Сначала я даже не очень испугалась. Просто за день я так намоталась, что новое препятствие повергло меня в отчаяние. Передо мной вставала довольно мрачная перспектива – на сон грядущий меня собирались ограбить, а возможно, и отправить в больницу. О худшем варианте я старалась не думать. Но у того типа, что со мной разговаривал, была заячья губа, а люди с такими дефектами обычно обладают довольно скверным характером.
Я быстро обернулась. Обычно в нашем дворе и его окрестностях допоздна толчется народ, играют дети и собачники выгуливают своих питомцев. Но сегодня, как назло, вокруг было пусто и рассчитывать мне было не на кого.
– Цепку давай! Не поняла?! – мерзким голосом повторил тип с заячьей губой, выворачивая мне руку.

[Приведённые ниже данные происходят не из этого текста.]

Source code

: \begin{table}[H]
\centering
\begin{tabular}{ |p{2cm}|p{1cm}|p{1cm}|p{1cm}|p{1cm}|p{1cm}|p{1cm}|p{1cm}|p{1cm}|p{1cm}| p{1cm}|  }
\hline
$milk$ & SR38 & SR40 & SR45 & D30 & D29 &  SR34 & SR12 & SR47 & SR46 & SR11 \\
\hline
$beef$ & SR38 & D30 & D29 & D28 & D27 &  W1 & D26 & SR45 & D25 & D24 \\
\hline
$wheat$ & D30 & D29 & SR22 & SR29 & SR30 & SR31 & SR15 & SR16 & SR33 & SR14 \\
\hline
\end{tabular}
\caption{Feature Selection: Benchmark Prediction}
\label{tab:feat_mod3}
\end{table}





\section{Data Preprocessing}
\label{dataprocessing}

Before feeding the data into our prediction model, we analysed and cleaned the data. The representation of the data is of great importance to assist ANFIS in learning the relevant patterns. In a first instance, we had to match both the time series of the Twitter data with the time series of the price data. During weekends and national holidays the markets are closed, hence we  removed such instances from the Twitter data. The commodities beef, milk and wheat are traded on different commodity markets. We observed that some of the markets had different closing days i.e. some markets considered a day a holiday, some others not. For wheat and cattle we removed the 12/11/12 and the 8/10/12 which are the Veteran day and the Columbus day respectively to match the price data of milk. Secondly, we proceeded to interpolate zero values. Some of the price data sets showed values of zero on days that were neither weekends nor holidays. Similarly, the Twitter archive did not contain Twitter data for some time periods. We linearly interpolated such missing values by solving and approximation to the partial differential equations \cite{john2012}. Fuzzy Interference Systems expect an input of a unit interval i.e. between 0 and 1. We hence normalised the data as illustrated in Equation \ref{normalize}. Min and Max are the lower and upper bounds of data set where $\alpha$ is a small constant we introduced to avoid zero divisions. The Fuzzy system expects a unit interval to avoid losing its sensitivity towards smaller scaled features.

Весь юмор был в том, что никакой цепочки у меня и в помине не было. То ли этот образ олицетворял для грабителя драгоценности вообще, то ли у него и с глазами было не все в порядке – в любом случае положение мое выглядело незавидным.

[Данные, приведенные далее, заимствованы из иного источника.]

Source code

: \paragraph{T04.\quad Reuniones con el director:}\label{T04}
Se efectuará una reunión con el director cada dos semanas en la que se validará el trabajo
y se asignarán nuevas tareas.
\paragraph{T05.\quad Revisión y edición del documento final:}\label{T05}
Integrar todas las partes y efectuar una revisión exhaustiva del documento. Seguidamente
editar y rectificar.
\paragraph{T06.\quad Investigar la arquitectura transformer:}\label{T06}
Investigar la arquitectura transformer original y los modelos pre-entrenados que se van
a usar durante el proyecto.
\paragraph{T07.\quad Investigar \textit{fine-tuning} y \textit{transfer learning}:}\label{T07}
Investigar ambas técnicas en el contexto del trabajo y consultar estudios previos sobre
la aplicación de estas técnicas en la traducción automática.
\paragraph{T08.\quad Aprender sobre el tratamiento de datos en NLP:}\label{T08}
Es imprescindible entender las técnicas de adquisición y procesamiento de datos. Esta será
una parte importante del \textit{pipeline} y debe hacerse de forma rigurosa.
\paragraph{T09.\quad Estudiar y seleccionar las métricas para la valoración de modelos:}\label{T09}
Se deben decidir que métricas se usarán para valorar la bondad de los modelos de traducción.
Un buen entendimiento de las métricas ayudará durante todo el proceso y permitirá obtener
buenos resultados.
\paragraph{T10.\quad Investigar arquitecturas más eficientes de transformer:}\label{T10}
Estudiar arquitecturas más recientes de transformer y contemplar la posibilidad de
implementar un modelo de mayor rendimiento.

О том, чтобы справиться с этим мордоворотом, не было и речи – он держал меня мертвой хваткой. И тогда я выбрала самый примитивный способ защиты – я завопила.
Грабители на какую-то секунду растерялись. Пожалуй, я бы даже назвала это паникой. Они засуетились, а тип с заячьей губой поспешно зажал мне рот ладонью.

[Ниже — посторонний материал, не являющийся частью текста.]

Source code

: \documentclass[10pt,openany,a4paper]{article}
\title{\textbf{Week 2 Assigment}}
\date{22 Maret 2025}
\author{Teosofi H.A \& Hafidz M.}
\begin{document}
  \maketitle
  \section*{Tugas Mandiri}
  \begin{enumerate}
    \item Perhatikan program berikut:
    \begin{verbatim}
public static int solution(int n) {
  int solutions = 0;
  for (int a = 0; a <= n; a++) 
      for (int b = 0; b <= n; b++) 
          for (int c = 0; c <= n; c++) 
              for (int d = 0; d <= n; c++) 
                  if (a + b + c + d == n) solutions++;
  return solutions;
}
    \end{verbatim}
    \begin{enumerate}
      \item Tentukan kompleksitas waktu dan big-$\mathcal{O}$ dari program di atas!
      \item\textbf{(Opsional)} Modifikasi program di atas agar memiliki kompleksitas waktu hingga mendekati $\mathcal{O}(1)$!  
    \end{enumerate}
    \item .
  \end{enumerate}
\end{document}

– Тише, тише! – зашипел он почти умоляющим тоном, но тут же, словно спохватившись, опять пригрозил убить.
Однако я уже поняла их слабое место и заорала еще пуще, а потом укусила грабителя за палец. Он взвыл и отскочил в сторону, кроя меня отборным матом. Я бросилась бежать.
Правда, убежала я совсем недалеко. Второй подонок успел поставить мне подножку, и я что есть силы грохнулась на асфальт, разбив в кровь коленку. Боль была жуткая, и мне не сразу удалось прийти в норму. Я еще стонала, скрючившись на земле и вцепившись в ушибленную ногу, как вдруг откуда-то прогремел уверенный негодующий голос:
– Вы что же такое делаете, мерзавцы?! Немедленно прекратите!
Любопытство пересилило боль, я повернула голову и увидела, как из-за угла появилась довольно внушительная мужская фигура, которая быстро приближалась. Не было заметно, чтобы незнакомец испытывал хотя бы какое-то подобие страха, и это обстоятельство очень подействовало на моих обидчиков. Они сразу сникли, сделались даже будто меньше ростом, крикнули друг другу «Атас!» и разбежались. В ночной тишине некоторое время раздавался их затихающий топот, а потом все смолкло окончательно.
Мой спаситель был уже рядом. Он остановился, деловито присел на корточки, отставил в сторону портфель, который держал в руках, аккуратно взял меня за плечи горячими сильными ладонями и с тревогой заглянул мне в лицо. Сквозь слезы я первым делом успела рассмотреть большие очки в роговой оправе и волевой квадратный подбородок мужчины.
– С вами все в порядке? – спросил он своим глубоким, даже немного торжественным голосом, который так напугал грабителей.
Со мной было далеко не все в порядке, но сейчас это вызывало у меня совершенно особую досаду. Я не из тех женщин, которые разыгрывают роль беспомощных, робко лепечущих пташек, ежеминутно нуждающихся в мужской заботе и утешении. Перед мужчиной с таким бархатным голосом и такими могучими ладонями я предпочитаю предстать во всей красе.
Поэтому я превозмогла боль и постаралась побыстрее подняться на ноги. Наверное, это получилось у меня не слишком грациозно, да и вообще вид у меня был сейчас не ахти – впечатления на мужчину я, кажется, не произвела. Он по-прежнему смотрел на меня тревожно-заботливым взглядом – каким, например, может смотреть ветеринар на занемогшую корову – почему-то именно такое сравнение пришло мне в голову.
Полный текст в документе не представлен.